### Data excerpts
__________________________________________________

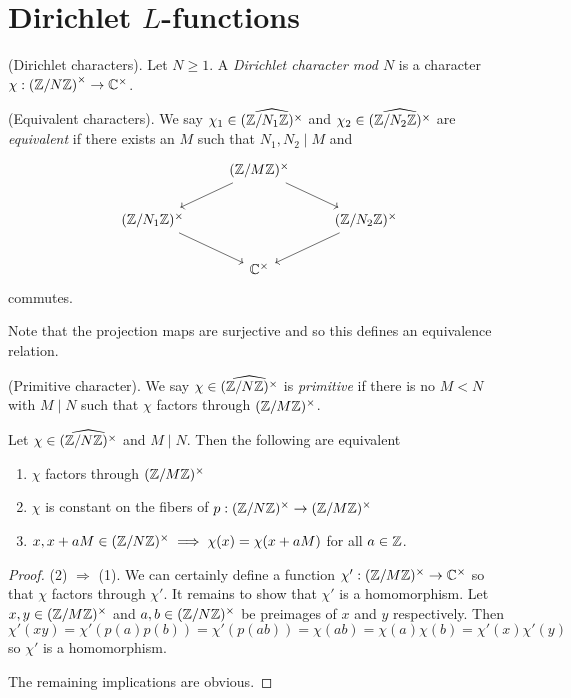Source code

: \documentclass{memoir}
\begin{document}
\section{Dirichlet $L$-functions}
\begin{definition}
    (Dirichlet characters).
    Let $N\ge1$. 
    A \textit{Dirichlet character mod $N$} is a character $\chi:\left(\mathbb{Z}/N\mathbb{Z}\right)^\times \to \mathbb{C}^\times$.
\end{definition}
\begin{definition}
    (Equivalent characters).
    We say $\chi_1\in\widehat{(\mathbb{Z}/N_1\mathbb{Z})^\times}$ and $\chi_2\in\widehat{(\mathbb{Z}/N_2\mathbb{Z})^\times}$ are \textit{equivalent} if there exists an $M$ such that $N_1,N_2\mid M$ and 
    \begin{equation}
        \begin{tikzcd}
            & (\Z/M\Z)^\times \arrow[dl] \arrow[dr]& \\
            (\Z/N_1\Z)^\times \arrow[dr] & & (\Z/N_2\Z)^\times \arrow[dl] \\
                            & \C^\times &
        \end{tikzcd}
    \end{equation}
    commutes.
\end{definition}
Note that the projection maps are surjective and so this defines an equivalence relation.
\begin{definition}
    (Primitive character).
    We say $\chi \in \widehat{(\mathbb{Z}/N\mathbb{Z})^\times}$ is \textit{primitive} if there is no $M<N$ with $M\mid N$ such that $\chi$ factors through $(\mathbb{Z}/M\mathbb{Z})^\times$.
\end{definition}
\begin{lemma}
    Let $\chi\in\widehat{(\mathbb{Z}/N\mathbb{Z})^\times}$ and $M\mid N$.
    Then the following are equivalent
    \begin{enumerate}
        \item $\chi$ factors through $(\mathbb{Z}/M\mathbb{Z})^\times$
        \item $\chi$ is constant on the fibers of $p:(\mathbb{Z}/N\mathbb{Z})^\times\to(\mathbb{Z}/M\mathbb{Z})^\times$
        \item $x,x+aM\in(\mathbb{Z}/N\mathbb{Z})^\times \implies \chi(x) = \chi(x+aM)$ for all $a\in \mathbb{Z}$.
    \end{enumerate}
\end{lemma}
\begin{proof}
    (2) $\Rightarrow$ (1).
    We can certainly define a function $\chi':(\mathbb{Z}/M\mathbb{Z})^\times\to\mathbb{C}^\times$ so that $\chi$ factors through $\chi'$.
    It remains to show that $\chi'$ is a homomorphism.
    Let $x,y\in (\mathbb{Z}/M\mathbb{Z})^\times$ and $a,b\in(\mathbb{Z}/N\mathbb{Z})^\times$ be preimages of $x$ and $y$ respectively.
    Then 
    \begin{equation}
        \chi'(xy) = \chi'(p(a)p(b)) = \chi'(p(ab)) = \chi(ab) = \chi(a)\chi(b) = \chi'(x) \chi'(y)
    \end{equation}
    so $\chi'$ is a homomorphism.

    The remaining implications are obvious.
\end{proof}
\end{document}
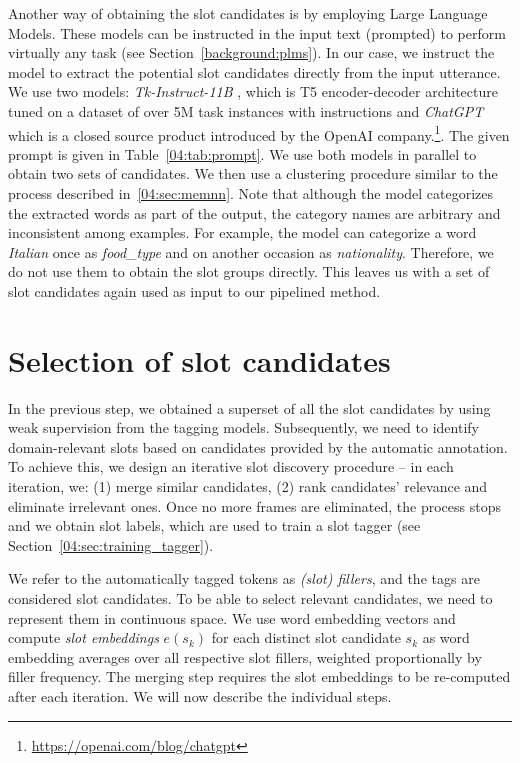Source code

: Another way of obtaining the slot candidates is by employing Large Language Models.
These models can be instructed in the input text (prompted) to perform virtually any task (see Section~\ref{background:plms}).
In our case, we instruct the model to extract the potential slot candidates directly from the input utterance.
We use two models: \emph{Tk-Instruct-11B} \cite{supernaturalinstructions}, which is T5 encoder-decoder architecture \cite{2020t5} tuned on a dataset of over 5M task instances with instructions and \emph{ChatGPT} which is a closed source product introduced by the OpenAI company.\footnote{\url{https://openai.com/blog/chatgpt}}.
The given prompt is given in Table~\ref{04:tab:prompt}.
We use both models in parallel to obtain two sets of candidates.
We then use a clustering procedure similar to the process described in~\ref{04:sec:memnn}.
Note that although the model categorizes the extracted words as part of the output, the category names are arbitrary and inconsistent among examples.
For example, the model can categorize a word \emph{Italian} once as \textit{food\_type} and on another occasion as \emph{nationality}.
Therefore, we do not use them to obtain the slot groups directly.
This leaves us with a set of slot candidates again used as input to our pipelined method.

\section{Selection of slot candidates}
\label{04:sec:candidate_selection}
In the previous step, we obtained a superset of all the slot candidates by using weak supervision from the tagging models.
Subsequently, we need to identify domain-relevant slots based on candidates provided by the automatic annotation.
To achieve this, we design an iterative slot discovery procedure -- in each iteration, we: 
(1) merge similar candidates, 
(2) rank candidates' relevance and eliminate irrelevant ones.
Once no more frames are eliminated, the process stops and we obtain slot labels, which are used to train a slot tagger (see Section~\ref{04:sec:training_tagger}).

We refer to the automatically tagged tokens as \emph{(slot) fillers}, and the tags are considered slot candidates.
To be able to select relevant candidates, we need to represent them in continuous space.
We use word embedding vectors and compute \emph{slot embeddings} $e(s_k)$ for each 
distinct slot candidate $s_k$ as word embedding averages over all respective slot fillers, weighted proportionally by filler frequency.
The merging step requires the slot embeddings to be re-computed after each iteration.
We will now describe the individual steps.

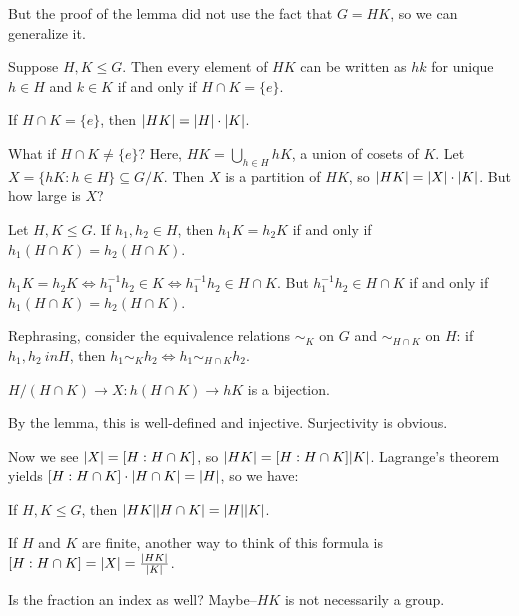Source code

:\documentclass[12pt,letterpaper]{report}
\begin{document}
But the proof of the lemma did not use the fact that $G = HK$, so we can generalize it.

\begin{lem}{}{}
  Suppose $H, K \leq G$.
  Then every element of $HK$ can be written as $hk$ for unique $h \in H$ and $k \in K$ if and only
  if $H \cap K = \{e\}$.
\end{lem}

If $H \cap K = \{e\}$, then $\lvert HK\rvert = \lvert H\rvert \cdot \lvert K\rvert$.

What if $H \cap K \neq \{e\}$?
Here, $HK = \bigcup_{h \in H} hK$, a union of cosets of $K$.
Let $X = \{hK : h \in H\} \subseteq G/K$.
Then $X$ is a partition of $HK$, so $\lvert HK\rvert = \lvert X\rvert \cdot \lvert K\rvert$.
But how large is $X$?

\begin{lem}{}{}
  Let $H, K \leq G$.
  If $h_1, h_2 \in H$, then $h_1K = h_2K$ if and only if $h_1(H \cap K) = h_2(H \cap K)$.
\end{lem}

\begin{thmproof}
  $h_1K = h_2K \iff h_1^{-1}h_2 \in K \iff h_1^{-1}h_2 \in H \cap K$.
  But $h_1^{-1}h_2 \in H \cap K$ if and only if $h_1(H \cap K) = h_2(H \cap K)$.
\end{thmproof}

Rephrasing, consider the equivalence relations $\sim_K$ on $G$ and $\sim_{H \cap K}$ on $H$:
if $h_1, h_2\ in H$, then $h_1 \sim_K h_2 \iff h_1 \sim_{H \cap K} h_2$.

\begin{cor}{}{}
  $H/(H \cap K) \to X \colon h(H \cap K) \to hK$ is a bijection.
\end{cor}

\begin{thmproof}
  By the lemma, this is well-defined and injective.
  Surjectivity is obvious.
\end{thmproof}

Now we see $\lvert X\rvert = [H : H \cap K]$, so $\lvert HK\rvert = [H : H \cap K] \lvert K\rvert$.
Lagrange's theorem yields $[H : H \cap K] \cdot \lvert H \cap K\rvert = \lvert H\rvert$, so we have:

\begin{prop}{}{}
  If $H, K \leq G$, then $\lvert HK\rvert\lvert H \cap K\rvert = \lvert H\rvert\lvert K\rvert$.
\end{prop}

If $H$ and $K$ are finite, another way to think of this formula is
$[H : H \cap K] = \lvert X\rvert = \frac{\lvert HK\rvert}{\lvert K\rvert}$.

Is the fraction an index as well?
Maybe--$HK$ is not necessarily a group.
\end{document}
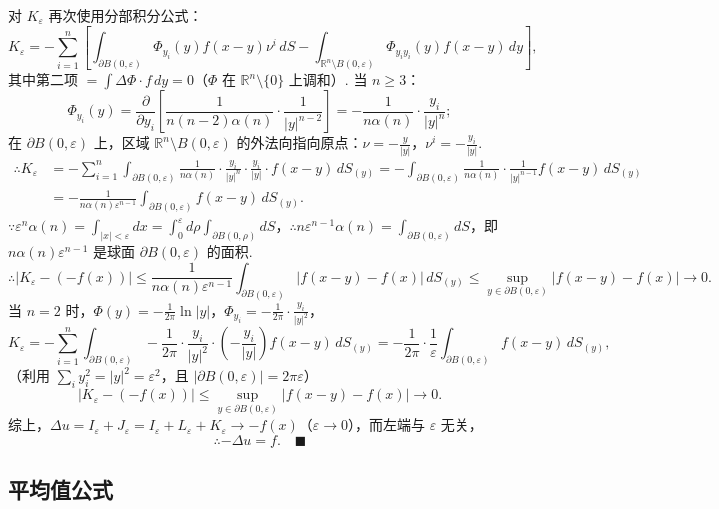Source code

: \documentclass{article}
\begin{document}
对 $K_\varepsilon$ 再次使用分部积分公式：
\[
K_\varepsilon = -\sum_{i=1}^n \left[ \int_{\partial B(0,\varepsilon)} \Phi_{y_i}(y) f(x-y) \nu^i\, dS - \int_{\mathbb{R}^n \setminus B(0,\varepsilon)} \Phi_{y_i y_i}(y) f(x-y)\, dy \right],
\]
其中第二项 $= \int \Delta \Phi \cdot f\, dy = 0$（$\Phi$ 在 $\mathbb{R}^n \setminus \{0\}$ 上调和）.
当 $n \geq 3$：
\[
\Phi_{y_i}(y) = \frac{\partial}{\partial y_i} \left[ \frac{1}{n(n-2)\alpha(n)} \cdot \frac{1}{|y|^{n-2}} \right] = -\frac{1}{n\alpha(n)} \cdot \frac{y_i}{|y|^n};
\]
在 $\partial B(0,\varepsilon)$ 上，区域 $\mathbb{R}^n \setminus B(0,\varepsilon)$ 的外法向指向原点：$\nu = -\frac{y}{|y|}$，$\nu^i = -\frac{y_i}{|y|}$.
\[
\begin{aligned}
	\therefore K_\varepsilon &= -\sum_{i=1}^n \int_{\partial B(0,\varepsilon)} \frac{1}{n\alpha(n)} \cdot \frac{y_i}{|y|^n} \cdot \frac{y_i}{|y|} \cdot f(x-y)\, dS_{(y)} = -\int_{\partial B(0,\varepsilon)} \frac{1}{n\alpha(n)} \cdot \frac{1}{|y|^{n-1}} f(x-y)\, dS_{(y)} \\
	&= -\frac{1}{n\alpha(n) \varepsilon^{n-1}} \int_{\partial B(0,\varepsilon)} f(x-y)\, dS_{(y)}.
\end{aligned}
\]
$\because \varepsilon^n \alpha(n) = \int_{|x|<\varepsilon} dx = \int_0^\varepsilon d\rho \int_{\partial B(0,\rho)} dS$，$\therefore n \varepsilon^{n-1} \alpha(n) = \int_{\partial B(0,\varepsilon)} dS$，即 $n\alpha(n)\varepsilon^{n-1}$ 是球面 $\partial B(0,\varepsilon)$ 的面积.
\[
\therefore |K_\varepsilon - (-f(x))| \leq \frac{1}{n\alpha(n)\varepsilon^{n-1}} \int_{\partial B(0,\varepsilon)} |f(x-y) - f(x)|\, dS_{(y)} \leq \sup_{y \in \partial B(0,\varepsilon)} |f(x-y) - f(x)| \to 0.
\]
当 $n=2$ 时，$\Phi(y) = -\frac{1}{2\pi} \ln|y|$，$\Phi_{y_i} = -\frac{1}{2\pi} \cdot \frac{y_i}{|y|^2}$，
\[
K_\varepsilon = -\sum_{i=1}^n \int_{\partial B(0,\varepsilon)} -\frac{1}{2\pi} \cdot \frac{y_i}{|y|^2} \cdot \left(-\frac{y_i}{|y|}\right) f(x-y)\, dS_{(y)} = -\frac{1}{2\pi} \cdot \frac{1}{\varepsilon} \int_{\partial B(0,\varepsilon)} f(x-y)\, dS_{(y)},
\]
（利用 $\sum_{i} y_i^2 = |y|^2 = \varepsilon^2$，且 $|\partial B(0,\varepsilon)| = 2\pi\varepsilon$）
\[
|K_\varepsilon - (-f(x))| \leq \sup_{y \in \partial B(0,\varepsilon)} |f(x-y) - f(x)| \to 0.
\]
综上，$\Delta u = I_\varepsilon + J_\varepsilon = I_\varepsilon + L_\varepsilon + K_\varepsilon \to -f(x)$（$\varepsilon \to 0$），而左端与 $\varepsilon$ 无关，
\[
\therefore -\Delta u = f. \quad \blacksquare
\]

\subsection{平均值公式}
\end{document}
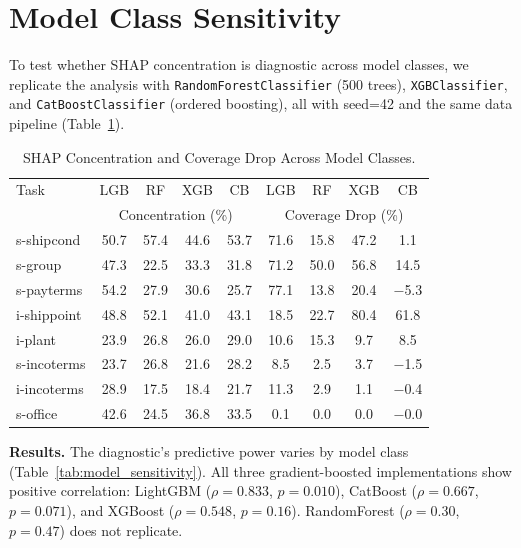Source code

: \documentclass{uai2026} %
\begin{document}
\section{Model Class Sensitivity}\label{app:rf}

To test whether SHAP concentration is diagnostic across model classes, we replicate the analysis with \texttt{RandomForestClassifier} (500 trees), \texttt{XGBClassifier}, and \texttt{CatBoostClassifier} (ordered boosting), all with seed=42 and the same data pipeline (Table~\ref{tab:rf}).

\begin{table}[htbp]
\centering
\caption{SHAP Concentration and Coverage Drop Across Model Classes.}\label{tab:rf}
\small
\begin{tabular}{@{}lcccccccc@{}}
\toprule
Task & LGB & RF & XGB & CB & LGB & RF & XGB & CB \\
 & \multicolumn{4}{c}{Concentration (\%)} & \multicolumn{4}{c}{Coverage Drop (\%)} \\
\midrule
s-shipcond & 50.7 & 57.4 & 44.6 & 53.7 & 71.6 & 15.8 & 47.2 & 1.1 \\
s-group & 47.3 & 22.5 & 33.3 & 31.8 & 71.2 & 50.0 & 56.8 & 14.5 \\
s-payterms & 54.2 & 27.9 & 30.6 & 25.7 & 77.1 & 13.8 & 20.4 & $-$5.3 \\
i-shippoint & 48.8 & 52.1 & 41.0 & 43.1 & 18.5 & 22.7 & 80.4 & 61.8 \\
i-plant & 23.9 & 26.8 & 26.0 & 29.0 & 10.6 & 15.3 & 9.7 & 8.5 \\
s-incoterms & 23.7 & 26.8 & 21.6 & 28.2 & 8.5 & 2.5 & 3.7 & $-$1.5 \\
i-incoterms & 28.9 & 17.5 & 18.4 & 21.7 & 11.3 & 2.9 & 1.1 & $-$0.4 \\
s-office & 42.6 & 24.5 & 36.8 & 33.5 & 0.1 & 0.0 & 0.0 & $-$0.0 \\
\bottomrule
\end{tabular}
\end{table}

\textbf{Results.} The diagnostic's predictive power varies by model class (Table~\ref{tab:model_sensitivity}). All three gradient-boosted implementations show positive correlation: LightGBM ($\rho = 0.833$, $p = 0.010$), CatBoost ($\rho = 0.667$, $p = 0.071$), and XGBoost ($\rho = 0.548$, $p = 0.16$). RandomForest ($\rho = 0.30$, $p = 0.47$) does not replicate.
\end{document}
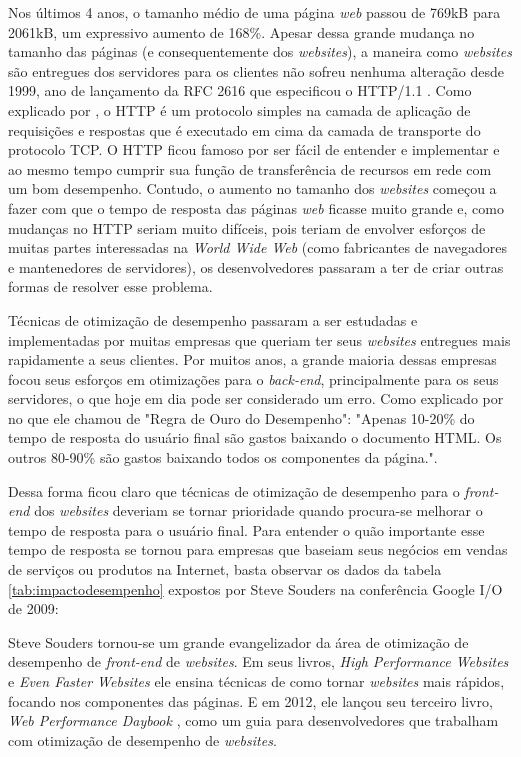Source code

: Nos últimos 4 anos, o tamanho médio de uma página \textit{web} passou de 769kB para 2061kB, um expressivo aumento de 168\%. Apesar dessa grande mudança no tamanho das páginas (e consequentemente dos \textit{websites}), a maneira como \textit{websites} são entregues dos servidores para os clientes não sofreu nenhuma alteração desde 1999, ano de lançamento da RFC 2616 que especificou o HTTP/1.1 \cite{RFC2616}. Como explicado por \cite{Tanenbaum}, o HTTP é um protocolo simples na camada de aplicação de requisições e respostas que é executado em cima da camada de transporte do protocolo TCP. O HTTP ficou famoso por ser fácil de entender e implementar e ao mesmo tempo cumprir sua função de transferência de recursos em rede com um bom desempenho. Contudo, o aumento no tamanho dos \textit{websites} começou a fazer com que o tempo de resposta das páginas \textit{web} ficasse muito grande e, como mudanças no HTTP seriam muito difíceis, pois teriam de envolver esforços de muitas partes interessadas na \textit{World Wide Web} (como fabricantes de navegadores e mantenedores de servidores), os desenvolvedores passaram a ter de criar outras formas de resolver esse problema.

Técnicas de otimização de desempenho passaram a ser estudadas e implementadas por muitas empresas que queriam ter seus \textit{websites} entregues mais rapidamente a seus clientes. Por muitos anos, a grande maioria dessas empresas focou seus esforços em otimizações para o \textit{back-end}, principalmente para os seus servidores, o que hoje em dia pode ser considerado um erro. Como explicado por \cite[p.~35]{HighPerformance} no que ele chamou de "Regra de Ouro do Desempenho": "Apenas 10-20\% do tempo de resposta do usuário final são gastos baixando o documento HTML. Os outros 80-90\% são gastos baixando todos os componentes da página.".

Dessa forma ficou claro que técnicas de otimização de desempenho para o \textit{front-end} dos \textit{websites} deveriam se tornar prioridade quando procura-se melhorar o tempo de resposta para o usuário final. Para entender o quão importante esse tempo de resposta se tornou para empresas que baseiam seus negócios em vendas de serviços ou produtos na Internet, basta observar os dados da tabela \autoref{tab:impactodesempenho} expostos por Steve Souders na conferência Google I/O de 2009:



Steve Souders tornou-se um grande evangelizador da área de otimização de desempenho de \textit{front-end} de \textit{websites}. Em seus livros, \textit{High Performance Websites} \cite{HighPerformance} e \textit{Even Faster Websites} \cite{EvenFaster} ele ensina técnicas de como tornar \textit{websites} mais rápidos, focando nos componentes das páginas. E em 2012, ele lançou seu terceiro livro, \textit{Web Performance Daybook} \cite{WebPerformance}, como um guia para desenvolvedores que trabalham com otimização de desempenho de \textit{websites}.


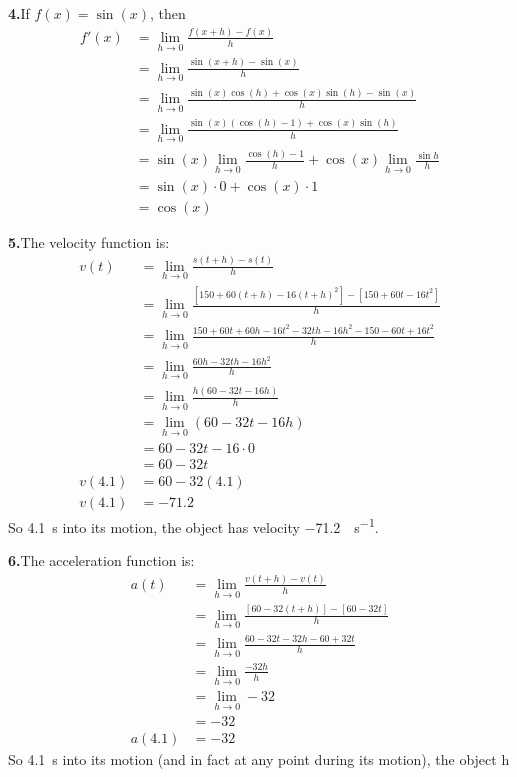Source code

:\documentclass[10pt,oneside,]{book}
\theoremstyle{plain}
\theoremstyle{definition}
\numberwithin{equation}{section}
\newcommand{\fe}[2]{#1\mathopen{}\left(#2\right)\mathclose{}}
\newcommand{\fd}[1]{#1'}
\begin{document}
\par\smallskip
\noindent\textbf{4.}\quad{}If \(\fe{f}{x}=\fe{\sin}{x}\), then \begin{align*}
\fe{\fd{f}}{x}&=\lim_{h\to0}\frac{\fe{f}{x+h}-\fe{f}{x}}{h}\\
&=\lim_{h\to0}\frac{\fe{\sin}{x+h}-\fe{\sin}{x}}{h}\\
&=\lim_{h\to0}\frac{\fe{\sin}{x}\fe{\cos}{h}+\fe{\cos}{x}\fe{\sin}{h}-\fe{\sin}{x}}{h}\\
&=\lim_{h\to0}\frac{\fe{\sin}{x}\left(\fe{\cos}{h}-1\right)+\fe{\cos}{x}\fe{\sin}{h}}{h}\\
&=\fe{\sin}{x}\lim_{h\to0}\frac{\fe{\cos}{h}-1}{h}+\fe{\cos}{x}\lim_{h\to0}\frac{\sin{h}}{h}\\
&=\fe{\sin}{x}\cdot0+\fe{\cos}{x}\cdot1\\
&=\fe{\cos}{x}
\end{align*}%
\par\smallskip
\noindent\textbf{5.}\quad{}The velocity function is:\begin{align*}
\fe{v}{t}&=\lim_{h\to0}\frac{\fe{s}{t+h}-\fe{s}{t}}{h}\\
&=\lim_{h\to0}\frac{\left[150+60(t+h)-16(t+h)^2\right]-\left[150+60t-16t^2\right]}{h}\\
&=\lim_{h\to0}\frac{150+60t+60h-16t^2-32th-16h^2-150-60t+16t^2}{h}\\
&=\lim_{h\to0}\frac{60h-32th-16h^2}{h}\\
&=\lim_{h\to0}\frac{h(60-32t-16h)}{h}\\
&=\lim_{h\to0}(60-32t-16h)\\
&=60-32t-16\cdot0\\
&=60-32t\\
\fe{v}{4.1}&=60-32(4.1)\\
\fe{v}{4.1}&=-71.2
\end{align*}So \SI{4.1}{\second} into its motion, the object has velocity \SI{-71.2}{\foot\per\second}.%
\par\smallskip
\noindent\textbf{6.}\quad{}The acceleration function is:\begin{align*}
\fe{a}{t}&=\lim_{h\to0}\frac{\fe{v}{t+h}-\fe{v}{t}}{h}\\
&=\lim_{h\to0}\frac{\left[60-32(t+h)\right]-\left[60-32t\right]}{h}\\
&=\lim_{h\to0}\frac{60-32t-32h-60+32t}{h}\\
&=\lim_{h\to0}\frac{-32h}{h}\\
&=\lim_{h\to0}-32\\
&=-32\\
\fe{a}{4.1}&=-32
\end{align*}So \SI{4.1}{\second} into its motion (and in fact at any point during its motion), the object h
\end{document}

__________________________________________________

### Description of the task
Output only the lines running from the top of the data above to the line with "is constant on", inclusive, word for word and without pictures.

### Expected answer
Source code

: \documentclass{memoir}
\begin{document}
\section{Dirichlet $L$-functions}
\begin{definition}
    (Dirichlet characters).
    Let $N\ge1$. 
    A \textit{Dirichlet character mod $N$} is a character $\chi:\left(\mathbb{Z}/N\mathbb{Z}\right)^\times \to \mathbb{C}^\times$.
\end{definition}
\begin{definition}
    (Equivalent characters).
    We say $\chi_1\in\widehat{(\mathbb{Z}/N_1\mathbb{Z})^\times}$ and $\chi_2\in\widehat{(\mathbb{Z}/N_2\mathbb{Z})^\times}$ are \textit{equivalent} if there exists an $M$ such that $N_1,N_2\mid M$ and 
    \begin{equation}
        \begin{tikzcd}
            & (\Z/M\Z)^\times \arrow[dl] \arrow[dr]& \\
            (\Z/N_1\Z)^\times \arrow[dr] & & (\Z/N_2\Z)^\times \arrow[dl] \\
                            & \C^\times &
        \end{tikzcd}
    \end{equation}
    commutes.
\end{definition}
Note that the projection maps are surjective and so this defines an equivalence relation.
\begin{definition}
    (Primitive character).
    We say $\chi \in \widehat{(\mathbb{Z}/N\mathbb{Z})^\times}$ is \textit{primitive} if there is no $M<N$ with $M\mid N$ such that $\chi$ factors through $(\mathbb{Z}/M\mathbb{Z})^\times$.
\end{definition}
\begin{lemma}
    Let $\chi\in\widehat{(\mathbb{Z}/N\mathbb{Z})^\times}$ and $M\mid N$.
    Then the following are equivalent
    \begin{enumerate}
        \item $\chi$ factors through $(\mathbb{Z}/M\mathbb{Z})^\times$
        \item $\chi$ is constant on the fibers of $p:(\mathbb{Z}/N\mathbb{Z})^\times\to(\mathbb{Z}/M\mathbb{Z})^\times$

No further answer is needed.